FLYING OFFICER X
The name of HE Bates held a particular resonance for me in the 1950s when I first came across his rural writings, and more particularly his hugely popular War-time titles, stories gleaned from his experiences in Burma and India and which most famously included The Purple Plain, The Jacaranda Tree, and The Scarlet Sword. They won him a big reputation particularly in Britain and America and, up to the 1970s, these three books had been translated into 16 different languages. The total may be even higher by now.
War tales aside - Bates died in 1974, by the way - the pleasure I derived from his writings came almost exclusively from his many pastoral stories of the countryside and of rural people, texts he embued with a sort of Laurie Lee-like lyricism. Titles like The Nature of Love, The Wild Cherry Tree, The Triple Echo, The Song of the Wren, and Country Tales, all of which still sit quite happily on my shelves. It seemed to me at the time there was something infinitely comfortable and comforting about them, as there was a beautifully polished touch to his writing. With very little thought, therefore, HE Bates joined Ernest Hemingway, Thomas Hardy and John Steinbeck my writing idols list.

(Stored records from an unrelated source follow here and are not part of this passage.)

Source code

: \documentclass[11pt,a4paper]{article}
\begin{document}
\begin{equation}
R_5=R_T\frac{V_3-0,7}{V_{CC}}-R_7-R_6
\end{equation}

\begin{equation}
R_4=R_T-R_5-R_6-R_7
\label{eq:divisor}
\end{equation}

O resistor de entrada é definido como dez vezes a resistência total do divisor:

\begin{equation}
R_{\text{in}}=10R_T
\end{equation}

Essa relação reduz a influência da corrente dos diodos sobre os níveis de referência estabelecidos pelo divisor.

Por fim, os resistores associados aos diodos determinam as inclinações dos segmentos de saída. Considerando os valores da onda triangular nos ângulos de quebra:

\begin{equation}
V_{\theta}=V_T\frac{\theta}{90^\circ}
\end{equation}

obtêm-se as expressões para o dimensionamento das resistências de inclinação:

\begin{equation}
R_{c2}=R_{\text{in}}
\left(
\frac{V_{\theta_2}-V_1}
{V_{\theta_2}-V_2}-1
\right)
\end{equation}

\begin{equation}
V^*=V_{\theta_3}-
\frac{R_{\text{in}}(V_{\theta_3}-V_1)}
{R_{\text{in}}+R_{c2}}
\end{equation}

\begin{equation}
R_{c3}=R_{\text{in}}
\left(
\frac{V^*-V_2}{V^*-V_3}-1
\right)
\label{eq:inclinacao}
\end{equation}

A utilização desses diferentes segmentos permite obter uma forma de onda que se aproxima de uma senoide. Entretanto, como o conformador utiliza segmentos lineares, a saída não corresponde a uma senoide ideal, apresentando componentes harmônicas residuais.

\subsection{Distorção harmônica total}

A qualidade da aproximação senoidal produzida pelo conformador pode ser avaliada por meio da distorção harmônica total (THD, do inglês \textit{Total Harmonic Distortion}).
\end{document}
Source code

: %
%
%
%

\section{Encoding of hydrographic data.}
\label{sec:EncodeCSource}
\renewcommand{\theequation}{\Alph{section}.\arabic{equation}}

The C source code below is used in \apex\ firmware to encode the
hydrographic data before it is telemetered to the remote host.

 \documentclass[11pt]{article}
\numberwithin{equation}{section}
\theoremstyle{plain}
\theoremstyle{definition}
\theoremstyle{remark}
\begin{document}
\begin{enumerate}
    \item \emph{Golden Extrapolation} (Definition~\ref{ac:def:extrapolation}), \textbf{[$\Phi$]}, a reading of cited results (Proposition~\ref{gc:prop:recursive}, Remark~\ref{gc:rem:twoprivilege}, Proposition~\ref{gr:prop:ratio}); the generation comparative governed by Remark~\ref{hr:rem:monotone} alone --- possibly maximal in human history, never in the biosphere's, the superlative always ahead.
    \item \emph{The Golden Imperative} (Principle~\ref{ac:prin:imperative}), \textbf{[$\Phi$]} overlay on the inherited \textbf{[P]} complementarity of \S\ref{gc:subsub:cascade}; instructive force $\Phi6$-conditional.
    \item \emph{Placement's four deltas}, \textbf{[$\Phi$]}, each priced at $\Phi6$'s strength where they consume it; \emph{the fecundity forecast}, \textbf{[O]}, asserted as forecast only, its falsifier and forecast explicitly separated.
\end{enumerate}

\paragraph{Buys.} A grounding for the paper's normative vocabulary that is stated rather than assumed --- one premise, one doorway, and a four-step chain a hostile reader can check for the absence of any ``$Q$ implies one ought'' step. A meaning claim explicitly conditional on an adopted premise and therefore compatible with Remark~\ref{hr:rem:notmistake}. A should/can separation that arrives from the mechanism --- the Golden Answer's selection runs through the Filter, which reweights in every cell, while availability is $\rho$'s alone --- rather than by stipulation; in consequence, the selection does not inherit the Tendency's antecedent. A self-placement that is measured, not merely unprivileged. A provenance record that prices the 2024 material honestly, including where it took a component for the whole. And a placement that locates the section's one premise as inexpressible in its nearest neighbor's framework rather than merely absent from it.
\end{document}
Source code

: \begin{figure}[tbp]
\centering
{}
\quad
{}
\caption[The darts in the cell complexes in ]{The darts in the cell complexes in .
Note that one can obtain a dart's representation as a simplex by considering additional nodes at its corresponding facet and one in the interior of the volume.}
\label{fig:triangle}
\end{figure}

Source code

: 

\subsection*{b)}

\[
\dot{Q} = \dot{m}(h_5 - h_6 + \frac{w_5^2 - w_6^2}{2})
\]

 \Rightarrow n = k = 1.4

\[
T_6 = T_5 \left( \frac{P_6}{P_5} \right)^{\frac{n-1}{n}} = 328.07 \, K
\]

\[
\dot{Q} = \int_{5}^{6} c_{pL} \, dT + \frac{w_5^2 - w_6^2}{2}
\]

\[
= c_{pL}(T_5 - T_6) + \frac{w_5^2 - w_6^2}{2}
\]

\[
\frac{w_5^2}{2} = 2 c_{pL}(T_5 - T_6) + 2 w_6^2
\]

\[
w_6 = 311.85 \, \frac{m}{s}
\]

A couple of decades later I randomly acquired a paperback copy of his 1944 novel, Fair Stood the Wind for France, a taut and vivid tale of an RAF bomber crew after their Wellington had crashed behind enemy lines. If I also had a Top 20 list of favourite books then it would certainly find its way there, too, and without too much trouble. Equally importantly, as far as I was concerned, the flyleaf also said that early in the War HE Bates was a sort of 'writer in residence' at an RAF bomber station in this country, and that he undertook a similar role at bases in Burma and India. Then in 1941 he had published two slim books of War-time short stories written using the cover name, Flying Officer X.
It took a little time, but I did in the end track down copies of them both, The Greatest People in the World, and How Sleep the Brave. I have them beside me now, slim, unassuming volumes, one stiff-covered in faded blue, the other a gawdy red-and-white paperback; one published by Jonathan Cape, the other produced by Cape for The British Publishers' Guild. It goes without saying they were both printed on War economy standard paper.
All the fictional short stories are based on what Bates heard and saw and experienced at various bomber bases, and they are raw and tender and poignant. Indeed, almost matter-of-fact. I prize them highly.
The British Publishers' Guild, by the way, was a consortium of publishers which co-operated 'during the present emergency' to produce a comprehensive list of important books of universal appeal in paper covers at very low prices. The Guild's titles first appeared in February, 1941, and by the time How Sleep the Brave came out, 50 titles had been released.
I have no idea why HE Bates chose to use the name Flying Officer X, but it might have been because of some War Department directive, or security measure. Either way, I am so glad he made the effort.